To establish a cause of action to recover damages for legal malpractice, "a plaintiff must demonstrate that the attorney failed to exercise the ordinary reasonable skill and knowledge commonly possessed by a member of the legal profession' and that the attorney's breach of this duty proximately caused plaintiff to sustain actual and ascertainable damages" (Rudolf v Shayne, Dachs, Stanisci, Corker & Sauer, 8 NY3d 438, 442, quoting McCoy v Feinman, 99 NY2d 295, 301-302). "To establish causation, a plaintiff must show that he or she would have prevailed in the underlying action or would not have incurred any damages, but for the lawyer's negligence" (Rudolf v Shayne, Dachs, Stanisci, Corker & Sauer, 8 NY3d at 442; see Fireman's Fund Ins. Co. v Farrell, 57 AD3d 721). "To succeed on a motion for summary judgment dismissing a cause of action alleging legal malpractice, the attorney must establish, through the submission of evidentiary proof in admissible form, that the plaintiff is unable to prove at least one of the essential elements of the cause of action" (Fireman's Fund Ins. Co. v Farrell, 57 AD3d at 722; see Velie v Ellis Law, P.C., 48 AD3d 674; McCormack & Phillips v Krim, 283 AD2d 464, 465).

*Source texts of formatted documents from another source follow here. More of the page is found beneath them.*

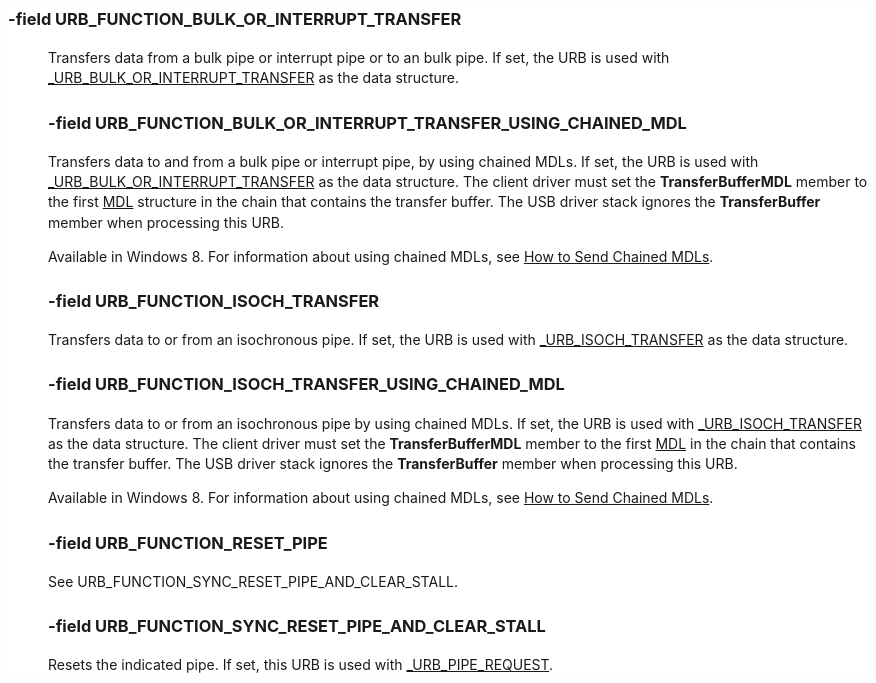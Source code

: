 

### -field URB_FUNCTION_BULK_OR_INTERRUPT_TRANSFER

<dd>
Transfers data from a bulk pipe or interrupt pipe or to an bulk pipe. If set, the URB is used with <a href="..\usb\ns-usb-_urb_bulk_or_interrupt_transfer.md">_URB_BULK_OR_INTERRUPT_TRANSFER</a> as the data structure. 


### -field URB_FUNCTION_BULK_OR_INTERRUPT_TRANSFER_USING_CHAINED_MDL

<dd>
Transfers data to and from a bulk pipe or interrupt pipe, by using chained MDLs. If set, the URB is used with <a href="..\usb\ns-usb-_urb_bulk_or_interrupt_transfer.md">_URB_BULK_OR_INTERRUPT_TRANSFER</a> as the data structure. The client driver must set the <b>TransferBufferMDL</b>  member to the first <a href="..\wdm\ns-wdm-_mdl.md">MDL</a> structure in the chain that contains the transfer buffer. The USB driver stack ignores the <b>TransferBuffer</b> member when processing this URB.

Available in Windows 8.  For information about using chained MDLs, see <a href="https://msdn.microsoft.com/library/windows/hardware/hh450848">How to Send Chained MDLs</a>.


### -field URB_FUNCTION_ISOCH_TRANSFER

<dd>
Transfers data to or from an isochronous pipe. If set, the URB is used with <a href="..\usb\ns-usb-_urb_isoch_transfer.md">_URB_ISOCH_TRANSFER</a> as the data structure.


### -field URB_FUNCTION_ISOCH_TRANSFER_USING_CHAINED_MDL

<dd>
Transfers data to or from an isochronous pipe by using chained MDLs. If set, the URB is used with <a href="..\usb\ns-usb-_urb_isoch_transfer.md">_URB_ISOCH_TRANSFER</a> as the data structure. The client driver must set the <b>TransferBufferMDL</b>  member to the first <a href="..\wdm\ns-wdm-_mdl.md">MDL</a> in the chain that contains the transfer buffer. The USB driver stack ignores the <b>TransferBuffer</b> member when processing this URB.

Available in Windows 8.  For information about using chained MDLs, see <a href="https://msdn.microsoft.com/library/windows/hardware/hh450848">How to Send Chained MDLs</a>.


### -field URB_FUNCTION_RESET_PIPE

<dd>
See URB_FUNCTION_SYNC_RESET_PIPE_AND_CLEAR_STALL.


### -field URB_FUNCTION_SYNC_RESET_PIPE_AND_CLEAR_STALL

<dd>
Resets the indicated pipe. If set, this URB is used with <a href="..\usb\ns-usb-_urb_pipe_request.md">_URB_PIPE_REQUEST</a>.
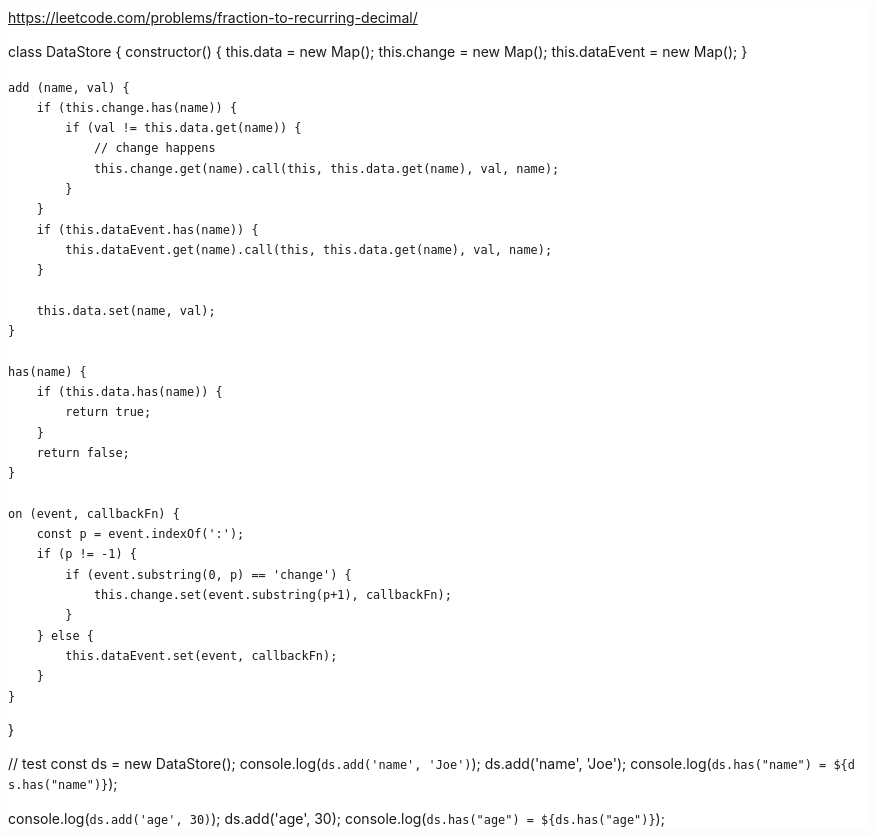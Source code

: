 
https://leetcode.com/problems/fraction-to-recurring-decimal/




class DataStore {
    constructor() {
        this.data = new Map();
        this.change = new Map();
        this.dataEvent = new Map();
    }

    add (name, val) {
        if (this.change.has(name)) {
            if (val != this.data.get(name)) {
                // change happens
                this.change.get(name).call(this, this.data.get(name), val, name);
            }
        }
        if (this.dataEvent.has(name)) {
            this.dataEvent.get(name).call(this, this.data.get(name), val, name);
        }

        this.data.set(name, val);
    }

    has(name) {
        if (this.data.has(name)) {
            return true;
        }
        return false;
    }

    on (event, callbackFn) {
        const p = event.indexOf(':');
        if (p != -1) {
            if (event.substring(0, p) == 'change') {
                this.change.set(event.substring(p+1), callbackFn);
            }
        } else {
            this.dataEvent.set(event, callbackFn);
        }
    }
}

//  test
const ds = new DataStore();
console.log(`ds.add('name', 'Joe')`);
ds.add('name', 'Joe');
console.log(`ds.has("name") = ${ds.has("name")}`);

console.log(`ds.add('age', 30)`);
ds.add('age', 30);
console.log(`ds.has("age") = ${ds.has("age")}`);
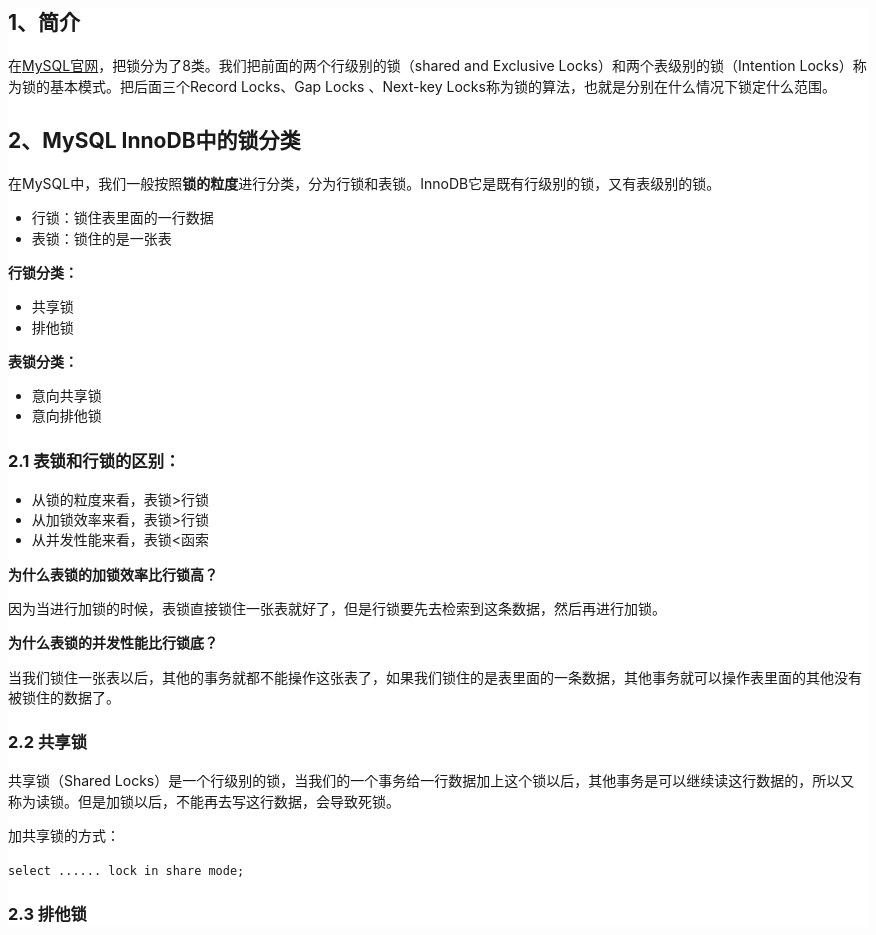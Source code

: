 ## 1、简介

在[MySQL官网](https://dev.mysql.com/doc/refman/5.7/en/innodb-locking.html)，把锁分为了8类。我们把前面的两个行级别的锁（shared and Exclusive Locks）和两个表级别的锁（Intention Locks）称为锁的基本模式。把后面三个Record Locks、Gap Locks 、Next-key Locks称为锁的算法，也就是分别在什么情况下锁定什么范围。



## 2、MySQL InnoDB中的锁分类

在MySQL中，我们一般按照**锁的粒度**进行分类，分为行锁和表锁。InnoDB它是既有行级别的锁，又有表级别的锁。

- 行锁：锁住表里面的一行数据
- 表锁：锁住的是一张表



**行锁分类：**

- 共享锁
- 排他锁



**表锁分类：**

- 意向共享锁
- 意向排他锁



### 2.1 表锁和行锁的区别：

- 从锁的粒度来看，表锁>行锁
- 从加锁效率来看，表锁>行锁
- 从并发性能来看，表锁<函索



**为什么表锁的加锁效率比行锁高？**

因为当进行加锁的时候，表锁直接锁住一张表就好了，但是行锁要先去检索到这条数据，然后再进行加锁。



**为什么表锁的并发性能比行锁底？**

当我们锁住一张表以后，其他的事务就都不能操作这张表了，如果我们锁住的是表里面的一条数据，其他事务就可以操作表里面的其他没有被锁住的数据了。



### 2.2 共享锁

共享锁（Shared Locks）是一个行级别的锁，当我们的一个事务给一行数据加上这个锁以后，其他事务是可以继续读这行数据的，所以又称为读锁。但是加锁以后，不能再去写这行数据，会导致死锁。



加共享锁的方式：

`select ...... lock in share mode;`



### 2.3 排他锁
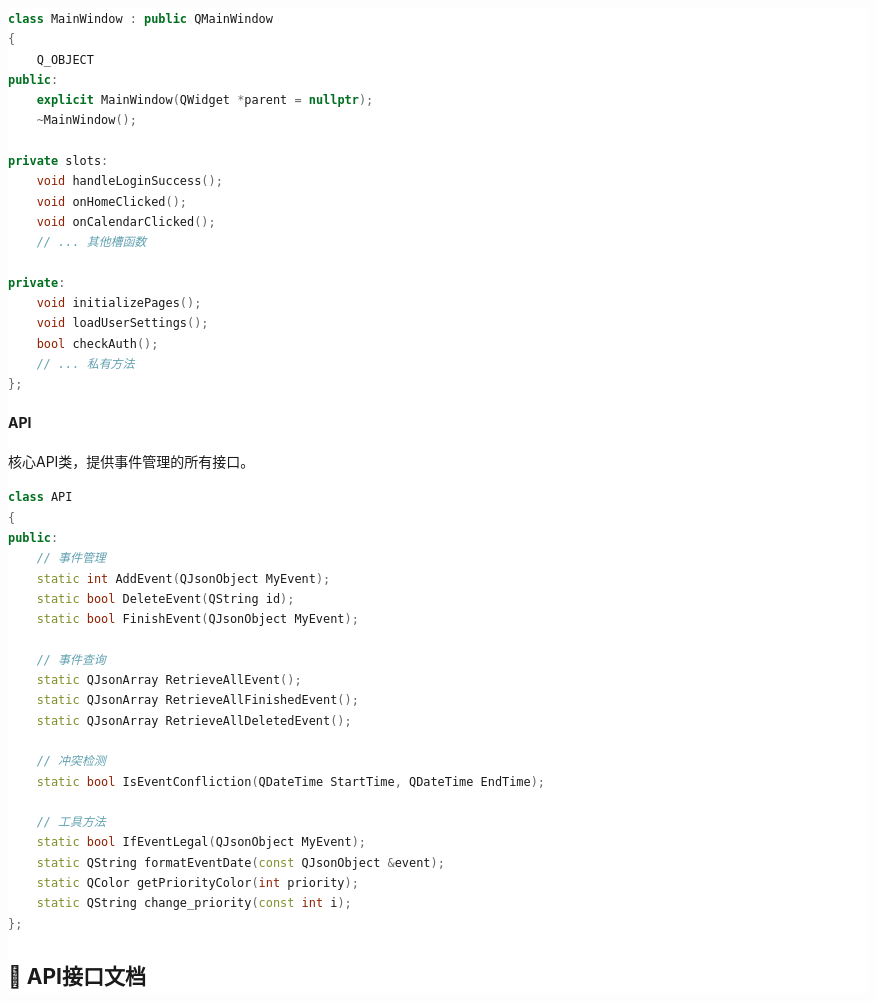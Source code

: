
 ```cpp
class MainWindow : public QMainWindow
{
    Q_OBJECT
public:
    explicit MainWindow(QWidget *parent = nullptr);
    ~MainWindow();

private slots:
    void handleLoginSuccess();
    void onHomeClicked();
    void onCalendarClicked();
    // ... 其他槽函数

private:
    void initializePages();
    void loadUserSettings();
    bool checkAuth();
    // ... 私有方法
};
```

#### API
核心API类，提供事件管理的所有接口。

```cpp
class API
{
public:
    // 事件管理
    static int AddEvent(QJsonObject MyEvent);
    static bool DeleteEvent(QString id);
    static bool FinishEvent(QJsonObject MyEvent);
    
    // 事件查询
    static QJsonArray RetrieveAllEvent();
    static QJsonArray RetrieveAllFinishedEvent();
    static QJsonArray RetrieveAllDeletedEvent();
    
    // 冲突检测
    static bool IsEventConfliction(QDateTime StartTime, QDateTime EndTime);
    
    // 工具方法
    static bool IfEventLegal(QJsonObject MyEvent);
    static QString formatEventDate(const QJsonObject &event);
    static QColor getPriorityColor(int priority);
    static QString change_priority(const int i);
};
```

## 🔌 API接口文档
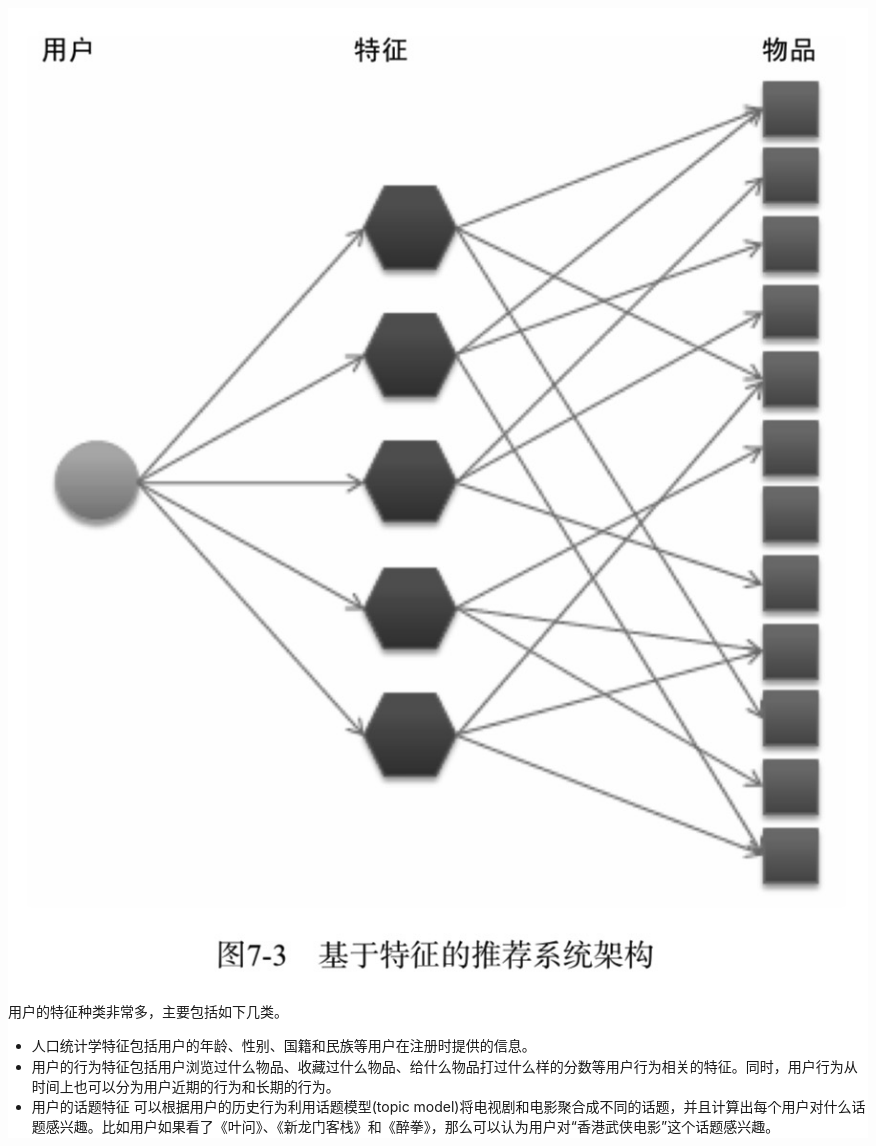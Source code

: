 ![img](img/4.jpg)

用户的特征种类非常多，主要包括如下几类。
- 人口统计学特征包括用户的年龄、性别、国籍和民族等用户在注册时提供的信息。
- 用户的行为特征包括用户浏览过什么物品、收藏过什么物品、给什么物品打过什么样的分数等用户行为相关的特征。同时，用户行为从时间上也可以分为用户近期的行为和长期的行为。
- 用户的话题特征 可以根据用户的历史行为利用话题模型(topic model)将电视剧和电影聚合成不同的话题，并且计算出每个用户对什么话题感兴趣。比如用户如果看了《叶问》、《新龙门客栈》和《醉拳》，那么可以认为用户对“香港武侠电影”这个话题感兴趣。
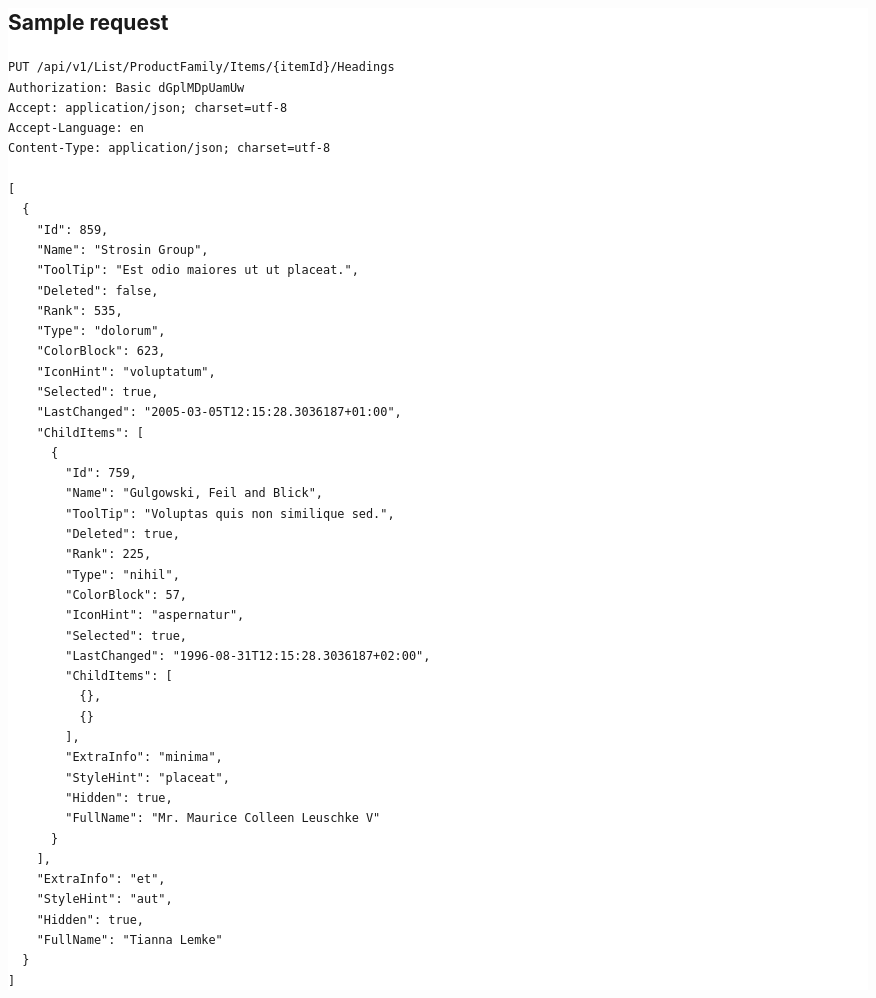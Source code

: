 ## Sample request

```http!
PUT /api/v1/List/ProductFamily/Items/{itemId}/Headings
Authorization: Basic dGplMDpUamUw
Accept: application/json; charset=utf-8
Accept-Language: en
Content-Type: application/json; charset=utf-8

[
  {
    "Id": 859,
    "Name": "Strosin Group",
    "ToolTip": "Est odio maiores ut ut placeat.",
    "Deleted": false,
    "Rank": 535,
    "Type": "dolorum",
    "ColorBlock": 623,
    "IconHint": "voluptatum",
    "Selected": true,
    "LastChanged": "2005-03-05T12:15:28.3036187+01:00",
    "ChildItems": [
      {
        "Id": 759,
        "Name": "Gulgowski, Feil and Blick",
        "ToolTip": "Voluptas quis non similique sed.",
        "Deleted": true,
        "Rank": 225,
        "Type": "nihil",
        "ColorBlock": 57,
        "IconHint": "aspernatur",
        "Selected": true,
        "LastChanged": "1996-08-31T12:15:28.3036187+02:00",
        "ChildItems": [
          {},
          {}
        ],
        "ExtraInfo": "minima",
        "StyleHint": "placeat",
        "Hidden": true,
        "FullName": "Mr. Maurice Colleen Leuschke V"
      }
    ],
    "ExtraInfo": "et",
    "StyleHint": "aut",
    "Hidden": true,
    "FullName": "Tianna Lemke"
  }
]
```
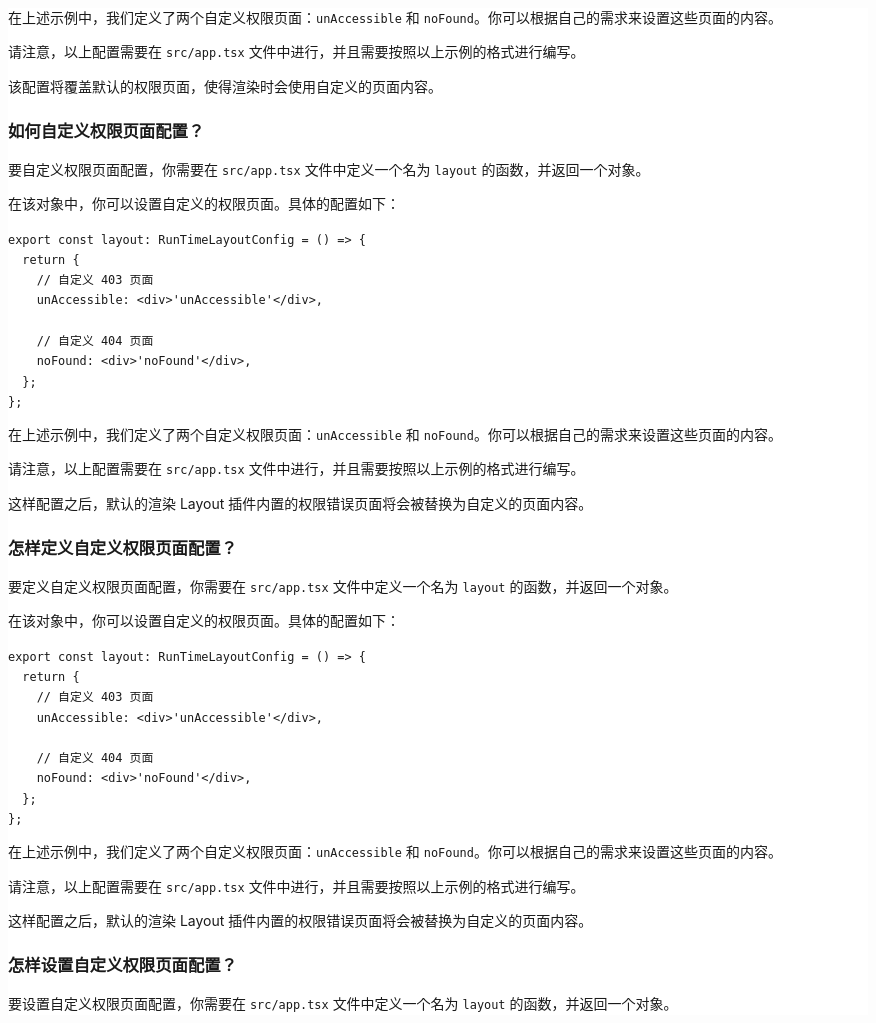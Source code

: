 在上述示例中，我们定义了两个自定义权限页面：`unAccessible` 和 `noFound`。你可以根据自己的需求来设置这些页面的内容。

请注意，以上配置需要在 `src/app.tsx` 文件中进行，并且需要按照以上示例的格式进行编写。

该配置将覆盖默认的权限页面，使得渲染时会使用自定义的页面内容。

### 如何自定义权限页面配置？

要自定义权限页面配置，你需要在 `src/app.tsx` 文件中定义一个名为 `layout` 的函数，并返回一个对象。

在该对象中，你可以设置自定义的权限页面。具体的配置如下：

```tsx
export const layout: RunTimeLayoutConfig = () => {
  return {
    // 自定义 403 页面
    unAccessible: <div>'unAccessible'</div>,

    // 自定义 404 页面
    noFound: <div>'noFound'</div>,
  };
};
```

在上述示例中，我们定义了两个自定义权限页面：`unAccessible` 和 `noFound`。你可以根据自己的需求来设置这些页面的内容。

请注意，以上配置需要在 `src/app.tsx` 文件中进行，并且需要按照以上示例的格式进行编写。

这样配置之后，默认的渲染 Layout 插件内置的权限错误页面将会被替换为自定义的页面内容。

### 怎样定义自定义权限页面配置？

要定义自定义权限页面配置，你需要在 `src/app.tsx` 文件中定义一个名为 `layout` 的函数，并返回一个对象。

在该对象中，你可以设置自定义的权限页面。具体的配置如下：

```tsx
export const layout: RunTimeLayoutConfig = () => {
  return {
    // 自定义 403 页面
    unAccessible: <div>'unAccessible'</div>,

    // 自定义 404 页面
    noFound: <div>'noFound'</div>,
  };
};
```

在上述示例中，我们定义了两个自定义权限页面：`unAccessible` 和 `noFound`。你可以根据自己的需求来设置这些页面的内容。

请注意，以上配置需要在 `src/app.tsx` 文件中进行，并且需要按照以上示例的格式进行编写。

这样配置之后，默认的渲染 Layout 插件内置的权限错误页面将会被替换为自定义的页面内容。

### 怎样设置自定义权限页面配置？

要设置自定义权限页面配置，你需要在 `src/app.tsx` 文件中定义一个名为 `layout` 的函数，并返回一个对象。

In support of that branch of their cross motion which was for summary judgment, the defendants established, prima facie, that during their representation of the plaintiff in the underlying action, Selective Insurance Company (hereinafter Selective), the insurer of two of the four defendants in the underlying action, did not offer to settle the matter on behalf of its insureds for the $1,000,000 policy limit. The defendants submitted an affidavit from the individual defendant Robert L. Fellows, who categorically denied that Selective ever made a $1,000,000 settlement offer to the defendants or to the plaintiff during the defendants' representation of the plaintiff. Rather, he explained that by letter dated August 6, 2002, from Selective to Travelers Insurance Company (hereinafter Travelers), the insurer of one of the defendants in the underlying action, Selective "tendered its $1 million single limit policy to Travelers. Selective requested that Travelers assume the handling and defense of the action. On August 15, 2002, a mere nine days after Selective's letter tender to Travelers of its policy limits, Selective retracted the tender." According to Fellows, it was not until June 2003 that the plaintiff directed him to settle the underlying action with Selective for a total sum of $1,000,000. However, Selective never made such an offer, and thus, Fellows could not possibly have acted on the plaintiff's behalf to settle the case, and his failure to do so cannot be deemed malpractice. In opposition, the plaintiff failed to raise a triable issue of fact (see Zuckerman v City of New York, 49 NY2d 557, 562-563).
In light of our determination, we need not address the plaintiff's remaining contentions.
RIVERA, J.P., FLORIO, BELEN and AUSTIN, JJ., concur.